RICHMOND, Va. (AP) — Gov. Terry McAuliffe wants lobbyists to disclose what they give to lawmakers' families.
The Democratic governor amended an ethics bill Monday that passed the General Assembly in the wake of a gifts scandal that led to corruption charges against former Gov. Bob McDonnell.
McAuliffe's proposed changes would require lobbyists to report what they spend on gifts and entertainment for both lawmakers and their families. The bill initially proposed by the General Assembly only required lobbyists to report what they spent on lawmakers, not their families.
The General Assembly will have to approve the governor's changes.
Lawmakers passed an ethics bill that caps gifts from lobbyists at $250 and includes greater reporting requirements. The legislation was an attempt to restore public confidence after news reports outlined various gifts received by McDonnell and his family members while in office.
Some of the more than $165,000 in loans and gifts that federal prosecutors say McDonnell and his wife, Maureen, improperly took from a dietary supplement maker in exchange for promoting his products include a Rolex watch, designer clothes and $15,000 in catering costs at their daughter's wedding.
The McDonnells have apologized for accepting the gifts, but have denied any wrongdoing. Their trial is set for July.

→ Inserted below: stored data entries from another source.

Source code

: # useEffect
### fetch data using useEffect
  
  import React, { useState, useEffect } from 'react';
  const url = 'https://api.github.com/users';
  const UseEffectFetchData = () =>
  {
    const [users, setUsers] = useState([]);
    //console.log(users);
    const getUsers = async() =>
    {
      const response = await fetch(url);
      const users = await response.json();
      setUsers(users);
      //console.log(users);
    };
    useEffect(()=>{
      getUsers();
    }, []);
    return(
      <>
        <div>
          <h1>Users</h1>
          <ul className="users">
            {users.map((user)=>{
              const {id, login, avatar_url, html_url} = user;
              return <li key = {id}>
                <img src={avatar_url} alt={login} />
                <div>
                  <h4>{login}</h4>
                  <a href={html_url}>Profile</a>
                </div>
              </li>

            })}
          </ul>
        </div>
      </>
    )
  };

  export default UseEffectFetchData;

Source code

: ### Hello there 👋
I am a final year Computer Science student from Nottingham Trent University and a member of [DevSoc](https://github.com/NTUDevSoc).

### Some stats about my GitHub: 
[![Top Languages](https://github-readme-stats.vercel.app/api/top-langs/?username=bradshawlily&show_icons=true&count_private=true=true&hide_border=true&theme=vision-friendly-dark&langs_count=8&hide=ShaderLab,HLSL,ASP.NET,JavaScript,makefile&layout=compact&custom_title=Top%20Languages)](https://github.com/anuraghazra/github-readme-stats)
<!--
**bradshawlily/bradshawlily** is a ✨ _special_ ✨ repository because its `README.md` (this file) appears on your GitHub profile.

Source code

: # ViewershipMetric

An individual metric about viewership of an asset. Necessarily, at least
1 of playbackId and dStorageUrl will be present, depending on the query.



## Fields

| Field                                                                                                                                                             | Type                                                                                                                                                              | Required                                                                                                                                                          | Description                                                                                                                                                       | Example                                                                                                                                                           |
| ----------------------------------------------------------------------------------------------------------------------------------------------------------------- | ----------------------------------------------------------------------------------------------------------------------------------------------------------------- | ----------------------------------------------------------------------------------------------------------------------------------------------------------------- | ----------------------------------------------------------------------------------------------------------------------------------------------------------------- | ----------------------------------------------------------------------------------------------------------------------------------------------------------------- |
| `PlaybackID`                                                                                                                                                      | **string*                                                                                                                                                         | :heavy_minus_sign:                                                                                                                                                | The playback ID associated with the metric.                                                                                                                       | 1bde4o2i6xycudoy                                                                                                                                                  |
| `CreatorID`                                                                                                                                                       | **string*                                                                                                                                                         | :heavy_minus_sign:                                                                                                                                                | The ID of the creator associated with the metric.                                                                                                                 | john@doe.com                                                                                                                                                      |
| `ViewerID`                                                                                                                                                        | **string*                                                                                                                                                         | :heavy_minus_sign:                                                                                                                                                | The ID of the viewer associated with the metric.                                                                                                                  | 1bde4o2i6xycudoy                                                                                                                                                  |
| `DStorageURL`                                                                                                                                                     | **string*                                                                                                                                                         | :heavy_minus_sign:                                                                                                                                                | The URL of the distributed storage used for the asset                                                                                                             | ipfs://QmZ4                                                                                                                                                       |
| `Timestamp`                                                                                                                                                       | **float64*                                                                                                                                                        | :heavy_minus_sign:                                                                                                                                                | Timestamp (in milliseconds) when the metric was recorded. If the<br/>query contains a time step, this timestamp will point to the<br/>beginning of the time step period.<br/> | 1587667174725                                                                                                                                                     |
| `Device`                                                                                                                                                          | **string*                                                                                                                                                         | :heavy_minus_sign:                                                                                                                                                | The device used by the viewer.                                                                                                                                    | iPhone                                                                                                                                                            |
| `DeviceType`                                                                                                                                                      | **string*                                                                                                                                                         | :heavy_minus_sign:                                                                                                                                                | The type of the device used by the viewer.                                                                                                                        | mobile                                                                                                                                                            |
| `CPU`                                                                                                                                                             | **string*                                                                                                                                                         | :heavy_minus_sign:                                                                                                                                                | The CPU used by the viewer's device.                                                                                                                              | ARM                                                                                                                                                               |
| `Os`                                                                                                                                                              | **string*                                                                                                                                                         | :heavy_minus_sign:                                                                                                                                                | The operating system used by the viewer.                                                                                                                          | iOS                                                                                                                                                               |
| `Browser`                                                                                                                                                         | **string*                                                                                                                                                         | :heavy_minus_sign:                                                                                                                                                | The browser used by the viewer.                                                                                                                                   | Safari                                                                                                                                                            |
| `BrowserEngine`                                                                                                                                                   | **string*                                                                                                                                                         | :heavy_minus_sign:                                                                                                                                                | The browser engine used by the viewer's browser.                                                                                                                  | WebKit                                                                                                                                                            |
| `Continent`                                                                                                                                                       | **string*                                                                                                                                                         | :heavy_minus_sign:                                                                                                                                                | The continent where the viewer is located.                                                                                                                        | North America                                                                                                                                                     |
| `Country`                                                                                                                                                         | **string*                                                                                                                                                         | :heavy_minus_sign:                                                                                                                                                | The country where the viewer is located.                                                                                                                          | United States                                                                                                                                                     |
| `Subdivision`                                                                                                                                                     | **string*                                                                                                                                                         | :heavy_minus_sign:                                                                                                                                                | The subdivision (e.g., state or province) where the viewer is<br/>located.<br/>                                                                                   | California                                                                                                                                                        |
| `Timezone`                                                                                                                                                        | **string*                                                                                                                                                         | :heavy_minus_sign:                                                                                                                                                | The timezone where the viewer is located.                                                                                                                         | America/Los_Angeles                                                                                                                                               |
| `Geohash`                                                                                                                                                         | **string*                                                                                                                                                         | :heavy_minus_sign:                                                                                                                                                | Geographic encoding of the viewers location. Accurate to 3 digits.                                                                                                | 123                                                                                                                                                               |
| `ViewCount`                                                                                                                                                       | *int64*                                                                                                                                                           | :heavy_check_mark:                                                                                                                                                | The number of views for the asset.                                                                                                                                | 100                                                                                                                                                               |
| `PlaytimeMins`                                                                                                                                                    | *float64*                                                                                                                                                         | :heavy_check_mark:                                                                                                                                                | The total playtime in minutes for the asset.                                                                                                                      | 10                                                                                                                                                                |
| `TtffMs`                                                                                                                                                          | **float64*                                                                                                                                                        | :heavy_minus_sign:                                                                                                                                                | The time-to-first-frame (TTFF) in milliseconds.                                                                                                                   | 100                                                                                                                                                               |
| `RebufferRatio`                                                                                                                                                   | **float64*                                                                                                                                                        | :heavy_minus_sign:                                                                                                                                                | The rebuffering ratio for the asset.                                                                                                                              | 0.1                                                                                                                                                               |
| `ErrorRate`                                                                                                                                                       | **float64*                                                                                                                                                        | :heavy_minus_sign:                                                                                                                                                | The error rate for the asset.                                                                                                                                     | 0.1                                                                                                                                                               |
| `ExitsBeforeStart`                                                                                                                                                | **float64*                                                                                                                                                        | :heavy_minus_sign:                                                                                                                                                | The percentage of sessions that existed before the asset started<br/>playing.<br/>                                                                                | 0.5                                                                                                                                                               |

McAuliffe did not make any other substantive changes to the ethics bill, which critics have said would still allow the type of behavior that ensnarled the McDonnells.
The bill would limit "tangible" gifts from lobbyists to $250 per item, but would not prevent lawmakers from accepting expensive trips and meals from special interests.
Brian Coy, a spokesman for McAuliffe, said the governor wanted to see the General Assembly pass a stronger bill and hopes this one will provide "a platform for future reforms."